● EXERCISE OBJECTIVE:
In the listing below, find every line with the string "matter" and pull it out.

● TASK INPUTS:
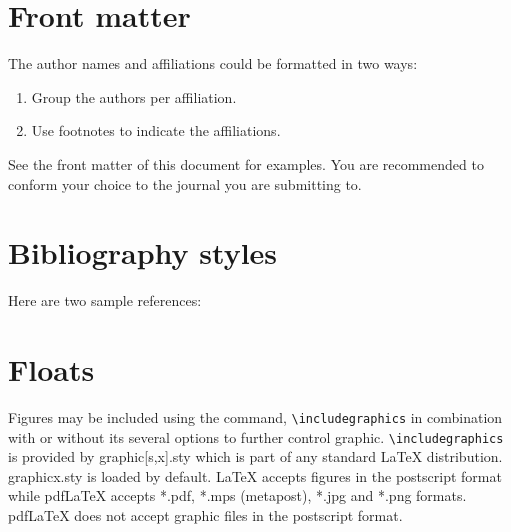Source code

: \documentclass[a4paper,fleqn]{cas-dc}
\begin{document}
\section{Front matter}

The author names and affiliations could be formatted in two ways:
\begin{enumerate}[(1)]
\item Group the authors per affiliation.
\item Use footnotes to indicate the affiliations.
\end{enumerate}
See the front matter of this document for examples. 
You are recommended to conform your choice to the journal you 
are submitting to.

\section{Bibliography styles}

Here are two sample references:

\cite{Sydsaeter2016,NewmanGirvan2004}

\section{Floats}
{Figures} may be included using the command,\linebreak 
\verb+\includegraphics+ in
combination with or without its several options to further control
graphic. \verb+\includegraphics+ is provided by {graphic[s,x].sty}
which is part of any standard \LaTeX{} distribution.
{graphicx.sty} is loaded by default. \LaTeX{} accepts figures in
the postscript format while pdf\LaTeX{} accepts {*.pdf},
{*.mps} (metapost), {*.jpg} and {*.png} formats. 
pdf\LaTeX{} does not accept graphic files in the postscript format. 
\end{document}

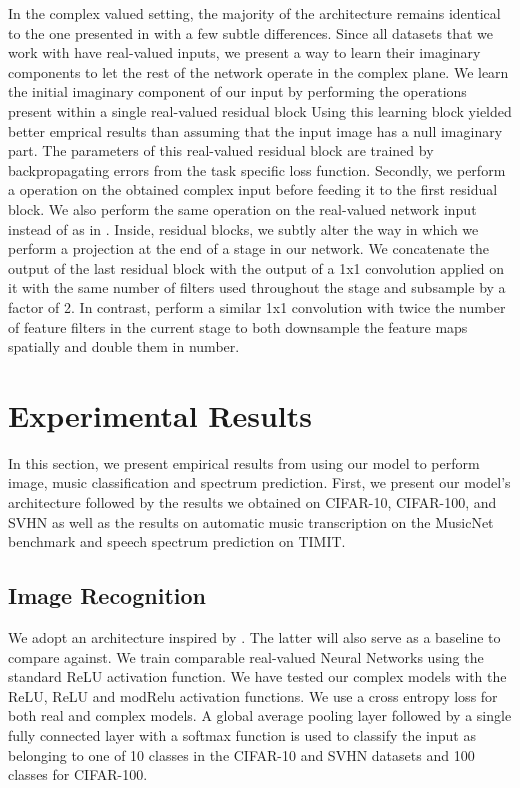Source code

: \documentclass{article}
\begin{document}
In the complex valued setting, the majority of the architecture remains identical to the one presented in \cite{he2016identity} with a few subtle differences. 
Since all datasets that we work with have real-valued inputs, we present a way to learn their imaginary components to let the rest of the network operate in the complex plane. We learn the initial imaginary component of our input by performing the operations present within a single real-valued residual block
 Using this learning block yielded better emprical results than assuming that the input image has a null imaginary part. The parameters of this real-valued residual block are trained by backpropagating errors from the task specific loss function. Secondly, we perform a  operation on the obtained complex input before feeding it to the first residual block. We also perform the same operation on the real-valued network input instead of  as in \citet{he2016identity}. Inside, residual blocks, we subtly alter the way in which we perform a projection at the end of a stage in our network. We concatenate the output of the last residual block with the output of a 1x1 convolution applied on it with the same number of filters used throughout the stage and subsample by a factor of 2. In contrast, \citet{he2016identity} perform a similar 1x1 convolution with twice the number of feature filters in the current stage to both downsample the feature maps spatially and double them in number.

\section{Experimental Results}
In this section, we present empirical results from using our model to perform image, music classification and spectrum prediction. First, we present our model's architecture followed by the results we obtained on CIFAR-10, CIFAR-100, and SVHN as well as the results on automatic music transcription on the MusicNet benchmark and speech spectrum prediction on TIMIT.

\subsection{Image Recognition}
\label{arch_train}

We adopt an architecture inspired by \cite{he2016identity}. The latter will also serve as a baseline to compare against. We train comparable real-valued Neural Networks using the standard ReLU activation function. We have tested our complex models with the ReLU, ReLU and modRelu activation functions. We use a cross entropy loss for both real and complex models. A global average pooling layer followed by a single fully connected layer with a softmax function is used to classify the input as belonging to one of 10 classes in the CIFAR-10 and SVHN datasets and 100 classes for CIFAR-100.
\end{document}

● WRITTEN RESPONSE:
\section{Front matter}
See the front matter of this document for examples. 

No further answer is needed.